L’incontro burrascoso del 28 febbraio scorso alla Casa Bianca tra il presidente degli Stati Uniti, Donald Trump (78 anni), e il leader ucraino Volodymyr Zelensky (47)
"Ottima telefonata", sostiene Donald Trump, con rituale tecnica da piazzista, dopo un’ora di conversazione con il presidente ucraino Volodymyr Zelensky. "Conversazione positiva, molto sostanziale e schietta", sta al gioco il leader ucraino. Ma da Kiev non segue alcuna reazione altrettanto entusiasta sul racconto (in versione americana) della chiamata di 24 ore prima tra lo stesso Trump e il presidente russo Vladimir Putin: punti cardine un cessate il fuoco di 30 giorni su infrastrutture e impianti energetici (in realtà più utile a Putin per evitare i crescenti danni alle raffinerie) e l’avvio di negoziati tecnici tra Mosca e Washington (già domenica a Gedda) per raggiungere la tregua assoluta convenuta da Kiev.
Zelensky esprime "riconoscenza per la leadership del presidente Trump in questo sforzo" e ribadisce "la sua disponibilità ad adottare il cessate il fuoco totale". Ma i virgolettati del leader ucraino sfiorano appena l’esito della telefonata tra Casa Bianca e Cremlino. C’è solo un passaggio di allarme implicito per le scelte di Washington. Zelensky allude alla richiesta russa perché Trump tagli le forniture militari all’Ucraina.Così ricorda via X "l’importanza del concetto del presidente Trump di pace attraverso la forza".

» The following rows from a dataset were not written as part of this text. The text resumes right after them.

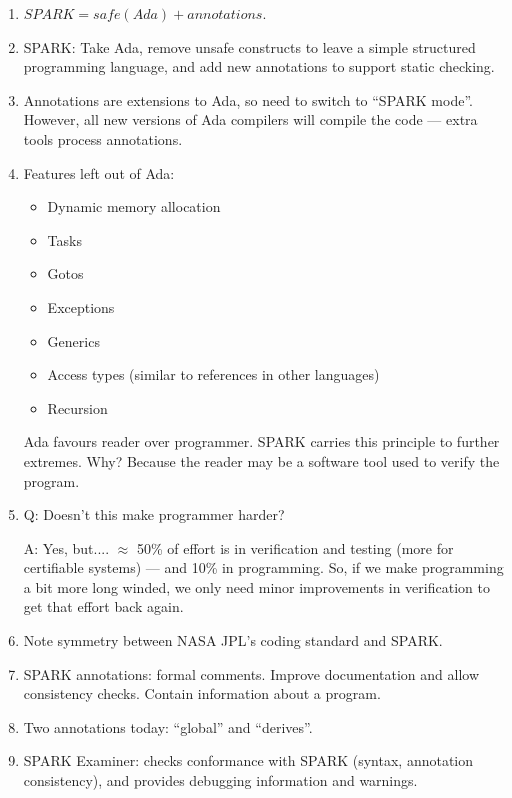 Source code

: \documentclass[11pt]{article}
\begin{document}
\begin{enumerate}

  \item  $SPARK = safe(Ada) + annotations$.

  \item SPARK: Take Ada, remove unsafe constructs to leave a simple structured programming language, and add new annotations to support static checking.

  \item Annotations are extensions to Ada, so need to switch to ``SPARK mode''. However, all new versions of Ada compilers will compile the code --- extra tools process annotations.

  \item Features left out of Ada: 
  \begin{itemize}
    \item Dynamic memory allocation
    \item Tasks
    \item Gotos
    \item Exceptions
    \item Generics
    \item Access types (similar to references in other languages)
    \item Recursion
  \end{itemize}

  Ada favours reader over programmer. SPARK carries this principle to further extremes. Why? Because the reader may be a software tool used to verify the program.

  \item Q: Doesn't this make programmer harder?

        A: Yes, but....  $\approx$ 50\% of effort is in verification and testing (more for certifiable systems) --- and 10\% in programming. So, if we make programming a bit more long winded, we only need minor improvements in verification to get that effort back again.

  \item Note symmetry between NASA JPL's coding standard and SPARK.

  \item SPARK annotations: formal comments. Improve documentation and allow consistency checks. Contain information about a program.

  \item Two annotations today: ``global'' and ``derives''.

  \item SPARK Examiner: checks conformance with SPARK (syntax, annotation consistency), and provides debugging information and warnings.


\end{enumerate}
\end{document}
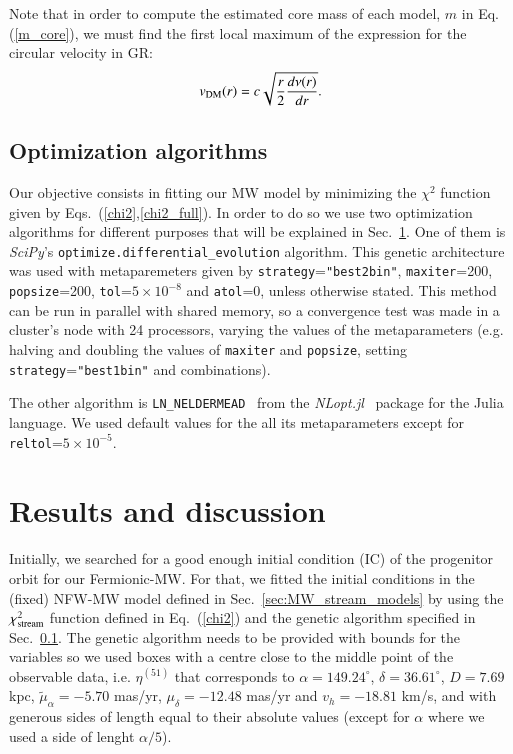 \documentclass[twocolumn]{aa}
\begin{document}
Note that in order to compute the estimated core mass of each model, $m$ in Eq.(\ref{m_core}),
we must find the first local maximum of the expression for the circular velocity in GR:
\begin{equation}
   \label{v_circ_dm}
   v_{\rm{DM}}(r)= c\sqrt{\frac{r}{2}\frac{d\nu(r)}{dr}}.
\end{equation}

\subsection{Optimization algorithms}
\label{sec:optimization}

Our objective consists in fitting our MW model by minimizing the $\chi^2$ function given by Eqs.~(\ref{chi2},\ref{chi2_full}).  In order to do so we use two optimization algorithms for different purposes
that will be explained in Sec.~\ref{sec:results}.
One of them is {\it SciPy}'s
\texttt{optimize.differential\_evolution} algorithm. This genetic architecture
was used with metaparemeters given by
\texttt{strategy}=\texttt{"best2bin"}, \texttt{maxiter}=200, \texttt{popsize}=200,
\texttt{tol}=$5\times10^{-8}$ and \texttt{atol}=0, unless otherwise stated. This method can be run in parallel with shared memory,
so a convergence test was made in a cluster's node with 24 processors, varying the values of the metaparameters (e.g. halving and doubling the values of \texttt{maxiter} and \texttt{popsize}, setting \texttt{strategy}=\texttt{"best1bin"} and combinations).

The other algorithm is \texttt{LN\_NELDERMEAD}~\citep{NELDERMEAD,10.1093/comjnl/8.1.42,shere} from the
{\it NLopt.jl}~\citep{NLopt} package
for the {\sc Julia}~\citep{bezanson2017julia} language.
We used default values for the all its metaparameters except for
\texttt{reltol}=$5\times10^{-5}$.



\section{Results and discussion}
\label{sec:results}

Initially, we searched for a good enough initial condition (IC) of the progenitor orbit for our
Fermionic-MW. For that, we fitted the initial conditions in the (fixed) NFW-MW model defined in
Sec.~\ref{sec:MW_stream_models} by using the $\chi^2_{\rm{stream}}$ function defined in Eq.~(\ref{chi2})
and the genetic algorithm specified in Sec.~\ref{sec:optimization}. The genetic algorithm
needs to be provided with bounds for the variables so we used boxes with a centre close to the middle point
of the observable data, i.e. $\eta^{(51)}$ that corresponds to $\alpha=149.24^{\circ}$, $\delta=36.61^{\circ}$, $D=7.69$ kpc, $\tilde{\mu}_\alpha=-5.70$ mas/yr, $\mu_\delta=-12.48$ mas/yr and $v_h=-18.81$ km/s, and with generous sides of length equal to their absolute values (except for $\alpha$ where we used a side of lenght $\alpha/5$).
\end{document}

La Casa Bianca nega patti con Mosca sullo stop all’assistenza militare a Kiev. Però, dal lato russo, i comunicati parlano chiaro: la richiesta c’è e il Cremlino la considera cruciale. Ovviamente Zelensky tiene alta la guardia: chiede agli Stati Uniti ulteriori sistemi di difesa aerea, in particolare sistemi missilistici Patriot, e il presidente americano si dice "disponibile a lavorare per reperire quanto possibile, soprattutto in Europa". Una risposta così vaga – calibrata sull’obiettivo di non indispettire Mosca – fa sobbalzare il leader ucraino che su X puntualizza: "Gli ucraini vogliono la pace", come dimostra l’accettazione del "cessate il fuoco incondizionato" approvato dai team "ucraino e americano a Gedda". Ora l’intesa tra leader è di "mantenere un contatto al massimo livello e via team".

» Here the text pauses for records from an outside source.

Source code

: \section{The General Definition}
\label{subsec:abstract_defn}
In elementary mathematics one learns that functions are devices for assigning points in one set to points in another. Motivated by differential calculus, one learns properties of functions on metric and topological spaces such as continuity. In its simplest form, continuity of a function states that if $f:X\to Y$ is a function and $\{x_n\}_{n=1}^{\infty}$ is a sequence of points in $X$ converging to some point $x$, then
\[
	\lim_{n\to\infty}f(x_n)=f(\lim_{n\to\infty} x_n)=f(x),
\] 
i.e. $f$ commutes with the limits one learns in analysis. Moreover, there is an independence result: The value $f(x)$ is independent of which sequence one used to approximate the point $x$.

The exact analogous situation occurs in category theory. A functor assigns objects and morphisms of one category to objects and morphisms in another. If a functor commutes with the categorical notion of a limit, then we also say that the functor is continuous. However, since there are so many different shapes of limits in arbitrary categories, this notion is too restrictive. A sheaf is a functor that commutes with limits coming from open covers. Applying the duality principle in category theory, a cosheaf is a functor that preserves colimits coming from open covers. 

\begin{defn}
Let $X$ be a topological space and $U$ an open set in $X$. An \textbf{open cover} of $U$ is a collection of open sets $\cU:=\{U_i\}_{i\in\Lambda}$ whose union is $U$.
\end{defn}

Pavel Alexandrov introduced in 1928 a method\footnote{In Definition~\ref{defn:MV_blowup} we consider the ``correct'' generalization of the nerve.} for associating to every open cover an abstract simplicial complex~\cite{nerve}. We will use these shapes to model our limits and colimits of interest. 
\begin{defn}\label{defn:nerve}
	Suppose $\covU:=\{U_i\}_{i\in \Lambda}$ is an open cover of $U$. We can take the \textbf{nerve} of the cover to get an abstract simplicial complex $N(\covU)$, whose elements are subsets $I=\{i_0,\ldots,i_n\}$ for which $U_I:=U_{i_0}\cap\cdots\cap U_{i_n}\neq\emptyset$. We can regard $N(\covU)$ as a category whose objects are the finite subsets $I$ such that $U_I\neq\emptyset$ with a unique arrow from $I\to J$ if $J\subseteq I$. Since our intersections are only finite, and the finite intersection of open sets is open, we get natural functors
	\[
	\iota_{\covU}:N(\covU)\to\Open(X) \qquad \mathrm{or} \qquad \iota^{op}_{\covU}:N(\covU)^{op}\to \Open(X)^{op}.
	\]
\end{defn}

Gli effetti del nuovo corso sul teatro operativo sono parziali. Positivo lo scambio congiunto di 375 prigionieri. Negativo il cessate il fuoco sulle infrastrutture. A Sumy un drone russo Shahed colpisce un ospedale, mentre nell’area di Dnipropetrovsk una pioggia di missili compromette la rete elettrica ferroviaria. Da parte sua, Kiev bersaglia installazioni energetiche nel Kuban, lato russo del Mar Nero. Un sabotaggio delle intese? "Certamente", annota il portavoce del Cremlino Dmitry Peskov. Ma poi il colloquio Trump-Zelensky allinea i contendenti. L’Ucraina accetta "la fine degli attacchi alle infrastrutture" come "uno dei primi passi verso la fine della guerra", mentre Putin annuncia la pressoché totale riconquista del Kursk, e Peskov apre a un summit con Trump in Arabia: "L’opzione non può essere esclusa".
Fermo l’accordo Washington-Kiev sui minerali, Trump prova a raddoppiare il business puntando sulle centrali elettriche ora protette dalle intese: "La proprietà americana di queste centrali rappresenterebbe la migliore protezione e il miglior supporto per l’energia ucraina", è l’offerta interessata, mescolata alla promessa di "riportare a casa" i 35mila minori ucraini deportati in Russia. Zelensky sta al copione di giornata: "Nessuna pressione da Trump. Abbiamo parlato di una sola centrale (ndr, quella nucleare di Zaporizhzhia ora sotto controllo russo). Crediamo che insieme al presidente Trump e sotto la guida americana si possa raggiungere una pace duratura già quest’anno". Ma i motivi profondi del conflitto sono ancora tutti sul tavolo.